§ **ASSIGNMENT**: Word for word, restate all of the records.

☆ ☆ ☆ ☆ ☆

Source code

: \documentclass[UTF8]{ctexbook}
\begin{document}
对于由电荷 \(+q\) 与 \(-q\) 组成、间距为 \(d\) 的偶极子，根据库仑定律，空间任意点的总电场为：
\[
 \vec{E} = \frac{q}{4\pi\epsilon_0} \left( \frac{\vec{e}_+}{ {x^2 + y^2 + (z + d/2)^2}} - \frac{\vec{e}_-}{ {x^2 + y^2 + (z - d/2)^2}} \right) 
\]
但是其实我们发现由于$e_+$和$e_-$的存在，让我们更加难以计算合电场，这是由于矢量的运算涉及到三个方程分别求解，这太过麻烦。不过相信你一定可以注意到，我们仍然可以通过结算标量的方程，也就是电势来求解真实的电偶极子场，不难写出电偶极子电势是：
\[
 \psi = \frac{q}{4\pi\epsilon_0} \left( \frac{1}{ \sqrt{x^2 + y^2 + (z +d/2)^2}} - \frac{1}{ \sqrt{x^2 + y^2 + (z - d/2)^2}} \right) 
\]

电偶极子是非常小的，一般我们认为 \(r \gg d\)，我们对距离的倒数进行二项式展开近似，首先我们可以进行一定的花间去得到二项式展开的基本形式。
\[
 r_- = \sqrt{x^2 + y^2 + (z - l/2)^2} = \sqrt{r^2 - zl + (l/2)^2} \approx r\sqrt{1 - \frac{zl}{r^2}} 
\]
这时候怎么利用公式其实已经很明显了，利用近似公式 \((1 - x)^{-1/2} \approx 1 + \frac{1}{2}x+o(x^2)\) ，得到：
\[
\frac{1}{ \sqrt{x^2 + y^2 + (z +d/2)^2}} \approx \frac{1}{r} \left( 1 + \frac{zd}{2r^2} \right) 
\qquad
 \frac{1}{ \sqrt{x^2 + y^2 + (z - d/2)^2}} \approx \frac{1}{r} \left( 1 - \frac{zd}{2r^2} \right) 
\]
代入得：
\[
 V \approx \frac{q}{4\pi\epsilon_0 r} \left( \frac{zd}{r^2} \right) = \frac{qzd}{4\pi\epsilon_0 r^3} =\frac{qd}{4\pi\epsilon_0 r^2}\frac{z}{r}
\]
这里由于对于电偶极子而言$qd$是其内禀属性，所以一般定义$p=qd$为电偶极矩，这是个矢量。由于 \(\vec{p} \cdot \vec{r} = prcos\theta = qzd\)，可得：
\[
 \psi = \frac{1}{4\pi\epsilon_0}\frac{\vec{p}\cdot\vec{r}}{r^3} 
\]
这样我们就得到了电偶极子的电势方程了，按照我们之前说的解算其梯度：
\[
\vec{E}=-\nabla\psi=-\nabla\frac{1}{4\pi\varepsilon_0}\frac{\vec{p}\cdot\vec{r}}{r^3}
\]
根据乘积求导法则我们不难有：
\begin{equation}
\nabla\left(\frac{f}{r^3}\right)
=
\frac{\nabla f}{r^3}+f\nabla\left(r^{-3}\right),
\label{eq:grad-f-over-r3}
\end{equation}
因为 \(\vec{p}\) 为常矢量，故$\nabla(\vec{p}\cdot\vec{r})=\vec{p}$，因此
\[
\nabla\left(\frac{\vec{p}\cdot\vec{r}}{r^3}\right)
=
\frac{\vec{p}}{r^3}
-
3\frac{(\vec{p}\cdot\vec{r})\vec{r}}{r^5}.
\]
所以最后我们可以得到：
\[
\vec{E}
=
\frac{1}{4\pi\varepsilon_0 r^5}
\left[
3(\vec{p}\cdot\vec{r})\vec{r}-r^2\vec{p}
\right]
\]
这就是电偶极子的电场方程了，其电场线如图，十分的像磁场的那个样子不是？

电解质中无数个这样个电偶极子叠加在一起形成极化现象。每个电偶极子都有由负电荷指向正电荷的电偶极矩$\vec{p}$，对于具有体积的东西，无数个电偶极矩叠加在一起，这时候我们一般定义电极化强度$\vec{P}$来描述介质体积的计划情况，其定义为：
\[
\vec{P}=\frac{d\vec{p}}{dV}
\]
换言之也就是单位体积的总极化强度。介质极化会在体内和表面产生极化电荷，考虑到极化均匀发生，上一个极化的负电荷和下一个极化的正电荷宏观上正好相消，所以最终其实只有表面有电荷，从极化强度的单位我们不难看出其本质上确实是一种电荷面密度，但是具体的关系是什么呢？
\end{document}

☆ ☆ ☆ ☆ ☆

§ **ANSWER TO THE EXERCISE**:
Source code

: \documentclass[UTF8]{ctexbook}
\begin{document}
对于由电荷 \(+q\) 与 \(-q\) 组成、间距为 \(d\) 的偶极子，根据库仑定律，空间任意点的总电场为：
\[
 \vec{E} = \frac{q}{4\pi\epsilon_0} \left( \frac{\vec{e}_+}{ {x^2 + y^2 + (z + d/2)^2}} - \frac{\vec{e}_-}{ {x^2 + y^2 + (z - d/2)^2}} \right) 
\]
但是其实我们发现由于$e_+$和$e_-$的存在，让我们更加难以计算合电场，这是由于矢量的运算涉及到三个方程分别求解，这太过麻烦。不过相信你一定可以注意到，我们仍然可以通过结算标量的方程，也就是电势来求解真实的电偶极子场，不难写出电偶极子电势是：
\[
 \psi = \frac{q}{4\pi\epsilon_0} \left( \frac{1}{ \sqrt{x^2 + y^2 + (z +d/2)^2}} - \frac{1}{ \sqrt{x^2 + y^2 + (z - d/2)^2}} \right) 
\]

电偶极子是非常小的，一般我们认为 \(r \gg d\)，我们对距离的倒数进行二项式展开近似，首先我们可以进行一定的花间去得到二项式展开的基本形式。
\[
 r_- = \sqrt{x^2 + y^2 + (z - l/2)^2} = \sqrt{r^2 - zl + (l/2)^2} \approx r\sqrt{1 - \frac{zl}{r^2}} 
\]
这时候怎么利用公式其实已经很明显了，利用近似公式 \((1 - x)^{-1/2} \approx 1 + \frac{1}{2}x+o(x^2)\) ，得到：
\[
\frac{1}{ \sqrt{x^2 + y^2 + (z +d/2)^2}} \approx \frac{1}{r} \left( 1 + \frac{zd}{2r^2} \right) 
\qquad
 \frac{1}{ \sqrt{x^2 + y^2 + (z - d/2)^2}} \approx \frac{1}{r} \left( 1 - \frac{zd}{2r^2} \right) 
\]
代入得：
\[
 V \approx \frac{q}{4\pi\epsilon_0 r} \left( \frac{zd}{r^2} \right) = \frac{qzd}{4\pi\epsilon_0 r^3} =\frac{qd}{4\pi\epsilon_0 r^2}\frac{z}{r}
\]
这里由于对于电偶极子而言$qd$是其内禀属性，所以一般定义$p=qd$为电偶极矩，这是个矢量。由于 \(\vec{p} \cdot \vec{r} = prcos\theta = qzd\)，可得：
\[
 \psi = \frac{1}{4\pi\epsilon_0}\frac{\vec{p}\cdot\vec{r}}{r^3} 
\]
这样我们就得到了电偶极子的电势方程了，按照我们之前说的解算其梯度：
\[
\vec{E}=-\nabla\psi=-\nabla\frac{1}{4\pi\varepsilon_0}\frac{\vec{p}\cdot\vec{r}}{r^3}
\]
根据乘积求导法则我们不难有：
\begin{equation}
\nabla\left(\frac{f}{r^3}\right)
=
\frac{\nabla f}{r^3}+f\nabla\left(r^{-3}\right),
\label{eq:grad-f-over-r3}
\end{equation}
因为 \(\vec{p}\) 为常矢量，故$\nabla(\vec{p}\cdot\vec{r})=\vec{p}$，因此
\[
\nabla\left(\frac{\vec{p}\cdot\vec{r}}{r^3}\right)
=
\frac{\vec{p}}{r^3}
-
3\frac{(\vec{p}\cdot\vec{r})\vec{r}}{r^5}.
\]
所以最后我们可以得到：
\[
\vec{E}
=
\frac{1}{4\pi\varepsilon_0 r^5}
\left[
3(\vec{p}\cdot\vec{r})\vec{r}-r^2\vec{p}
\right]
\]
这就是电偶极子的电场方程了，其电场线如图，十分的像磁场的那个样子不是？

电解质中无数个这样个电偶极子叠加在一起形成极化现象。每个电偶极子都有由负电荷指向正电荷的电偶极矩$\vec{p}$，对于具有体积的东西，无数个电偶极矩叠加在一起，这时候我们一般定义电极化强度$\vec{P}$来描述介质体积的计划情况，其定义为：
\[
\vec{P}=\frac{d\vec{p}}{dV}
\]
换言之也就是单位体积的总极化强度。介质极化会在体内和表面产生极化电荷，考虑到极化均匀发生，上一个极化的负电荷和下一个极化的正电荷宏观上正好相消，所以最终其实只有表面有电荷，从极化强度的单位我们不难看出其本质上确实是一种电荷面密度，但是具体的关系是什么呢？
\end{document}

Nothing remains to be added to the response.